Sean Baker já nos acostumou nos seus filmes a tratar as figuras invisíveis e marginais, e este filme não foge à regra. Contudo, Anora materializa-se com recurso a um elenco maioritariamente profissional, não se socorrendo tanto ao uso dos ditos não-actores, numa transição que já se faz sentir na obra do realizador à medida que esta foi evoluindo para um registo mais “narrativo”, à falta de melhor termo, e menos próximo do real-documental.

Ainda assim, Baker procura sempre o “novo” no trabalho de actor (nitidamente uma das suas preocupações maiores, não fosse o próprio ser o responsável pelo casting em Anora), e por se pedir Muito (com “M” capital) ao elenco deste filme, a escolha mais profissionalizada foi a acertada, correspondida num lote encabeçado pela surpreendente Mikey Madison na pele da titular Ani (Anora), e com outros destaques em Yuriy Borisov, como Igor, ou Karren Karagulian, colaborador fetiche de Baker, como Toros.
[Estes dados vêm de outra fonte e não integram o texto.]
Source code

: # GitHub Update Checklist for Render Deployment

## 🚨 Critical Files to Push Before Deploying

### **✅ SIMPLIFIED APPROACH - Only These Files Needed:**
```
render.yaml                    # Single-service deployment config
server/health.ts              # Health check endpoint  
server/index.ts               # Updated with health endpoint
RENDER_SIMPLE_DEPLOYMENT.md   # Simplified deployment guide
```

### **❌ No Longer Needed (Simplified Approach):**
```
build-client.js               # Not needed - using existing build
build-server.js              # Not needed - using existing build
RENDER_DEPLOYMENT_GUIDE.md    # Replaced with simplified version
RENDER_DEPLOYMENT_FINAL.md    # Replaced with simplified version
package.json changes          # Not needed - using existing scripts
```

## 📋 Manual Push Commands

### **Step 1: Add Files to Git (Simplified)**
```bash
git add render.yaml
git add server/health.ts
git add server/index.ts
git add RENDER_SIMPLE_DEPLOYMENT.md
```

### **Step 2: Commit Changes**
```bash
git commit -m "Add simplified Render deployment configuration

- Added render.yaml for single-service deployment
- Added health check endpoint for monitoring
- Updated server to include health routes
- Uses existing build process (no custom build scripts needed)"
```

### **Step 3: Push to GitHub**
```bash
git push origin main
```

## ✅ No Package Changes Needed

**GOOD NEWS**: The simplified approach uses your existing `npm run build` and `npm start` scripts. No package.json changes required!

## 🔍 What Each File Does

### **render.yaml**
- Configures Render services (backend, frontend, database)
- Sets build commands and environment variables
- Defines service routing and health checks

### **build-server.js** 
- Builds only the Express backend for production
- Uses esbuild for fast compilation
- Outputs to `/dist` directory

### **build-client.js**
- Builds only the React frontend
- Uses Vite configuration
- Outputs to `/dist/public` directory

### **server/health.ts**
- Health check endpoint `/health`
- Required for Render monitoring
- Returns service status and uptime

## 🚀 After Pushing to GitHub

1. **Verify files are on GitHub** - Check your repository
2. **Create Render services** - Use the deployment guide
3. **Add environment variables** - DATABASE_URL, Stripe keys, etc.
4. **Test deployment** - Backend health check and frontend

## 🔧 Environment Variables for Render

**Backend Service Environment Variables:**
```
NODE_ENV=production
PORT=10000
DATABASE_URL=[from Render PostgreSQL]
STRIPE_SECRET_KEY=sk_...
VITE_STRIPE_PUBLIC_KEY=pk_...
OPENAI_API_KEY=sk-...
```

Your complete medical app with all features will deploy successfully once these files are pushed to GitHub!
Eu e o meu amigo António, companheiro das matinés de fim-de-semana, frequentemente pomos os filmes que vemos à lupa do Teste de Griffin, por nós assim apelidado pela apropriação de uma tirada de Peter Griffin, da série de animação Family Guy, ao explicar o porquê de não gostar assim tanto de O Padrinho: “It insists upon itself.” Numa primeira leitura, à flor dos acontecimentos em tela, Anora quase que chumba no teste, no alongar de algumas cenas que, apesar de cómicas (o filme tem um grande sentido de humor) e entertaining, iteram sobre o enredo e tema do filme com alguma redundância. O decorrer da história é algo linear e previsível, colateralidade de uma forma de storytelling bastante honesta, e que não se quer dar à subversão pela subversão.

Essa palavra é chave na forma de pensar o cinema hoje em dia, para mal de muitos. Retomando os Safdie, cujo pacing dos seus filmes é por muitos evocado ao tratar Anora, eles não são inocentes nesta forma de satisfazer os públicos com um momento “what the fuck”. Por vezes resulta, como no final de Uncut Gems, em que o desfecho é, apesar de súbito, moralmente anunciado, pela máxima canónica do cinema de gangster hollywoodesco. Outras vezes, falha glamorosamente, destruindo toda a construção prévia que antecede o dito momento, servindo de exemplo Good Times.

No que à história concerne, Baker não quer subverter. Não está de todo interessado. Quer sim contar a verdade emocional de uma personagem. E assim chegamos à cena final, de que invariavelmente terei que falar (prometo que sem spoilers). Não me tomem por um hiperbolista, mas é esta a cena que dá a Anora a Palma de Ouro. São raras as execuções de um final que verdadeiramente atribui um novo sentido a tudo o que veio para trás. A já mencionada redundância deixa de a ser, denotando-se que tudo o que se construiu não foi senão uma tela, à qual Baker dará cor com um único golpe, socorrendo-se ao décor, à escala dos enquadramentos, e à intensidade de Madison e Borisov. É aqui que Baker ultima a sua busca por esta verdade, refazendo e reperspectivando o seu filme nas nossas cabeças, as do público, enquanto nos confrontamos com os caracteres brancos sobre o preto. E sabemos que falamos de bom filmmaking quando os filmes vivem nas nossas cabeças, porque na tela não há exagero, só dois rostos em contra-campo, e um plano médio.